| Action item |
Without changing a single word, output each entry.

══ Input for this task ══

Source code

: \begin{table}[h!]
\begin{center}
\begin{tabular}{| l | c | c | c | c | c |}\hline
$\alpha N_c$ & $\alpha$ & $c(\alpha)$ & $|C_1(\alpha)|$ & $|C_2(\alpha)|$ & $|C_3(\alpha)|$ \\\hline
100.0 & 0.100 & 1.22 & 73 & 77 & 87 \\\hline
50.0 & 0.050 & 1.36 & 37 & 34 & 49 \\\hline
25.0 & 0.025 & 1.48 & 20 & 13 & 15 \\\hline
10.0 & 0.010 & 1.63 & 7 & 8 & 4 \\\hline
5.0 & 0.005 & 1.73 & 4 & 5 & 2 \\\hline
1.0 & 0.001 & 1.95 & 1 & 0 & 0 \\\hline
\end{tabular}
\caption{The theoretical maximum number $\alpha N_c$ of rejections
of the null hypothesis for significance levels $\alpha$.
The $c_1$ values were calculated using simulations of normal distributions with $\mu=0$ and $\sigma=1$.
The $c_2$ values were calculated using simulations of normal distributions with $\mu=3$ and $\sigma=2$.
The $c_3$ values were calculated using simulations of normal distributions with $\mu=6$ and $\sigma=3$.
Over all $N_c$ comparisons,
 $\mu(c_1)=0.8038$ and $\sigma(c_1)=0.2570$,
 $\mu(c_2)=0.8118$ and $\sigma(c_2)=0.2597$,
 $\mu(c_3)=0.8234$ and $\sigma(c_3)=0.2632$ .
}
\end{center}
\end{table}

═══

| Exercise output |
Source code

: \begin{table}[h!]
\begin{center}
\begin{tabular}{| l | c | c | c | c | c |}\hline
$\alpha N_c$ & $\alpha$ & $c(\alpha)$ & $|C_1(\alpha)|$ & $|C_2(\alpha)|$ & $|C_3(\alpha)|$ \\\hline
100.0 & 0.100 & 1.22 & 73 & 77 & 87 \\\hline
50.0 & 0.050 & 1.36 & 37 & 34 & 49 \\\hline
25.0 & 0.025 & 1.48 & 20 & 13 & 15 \\\hline
10.0 & 0.010 & 1.63 & 7 & 8 & 4 \\\hline
5.0 & 0.005 & 1.73 & 4 & 5 & 2 \\\hline
1.0 & 0.001 & 1.95 & 1 & 0 & 0 \\\hline
\end{tabular}
\caption{The theoretical maximum number $\alpha N_c$ of rejections
of the null hypothesis for significance levels $\alpha$.
The $c_1$ values were calculated using simulations of normal distributions with $\mu=0$ and $\sigma=1$.
The $c_2$ values were calculated using simulations of normal distributions with $\mu=3$ and $\sigma=2$.
The $c_3$ values were calculated using simulations of normal distributions with $\mu=6$ and $\sigma=3$.
Over all $N_c$ comparisons,
 $\mu(c_1)=0.8038$ and $\sigma(c_1)=0.2570$,
 $\mu(c_2)=0.8118$ and $\sigma(c_2)=0.2597$,
 $\mu(c_3)=0.8234$ and $\sigma(c_3)=0.2632$ .
}
\end{center}
\end{table}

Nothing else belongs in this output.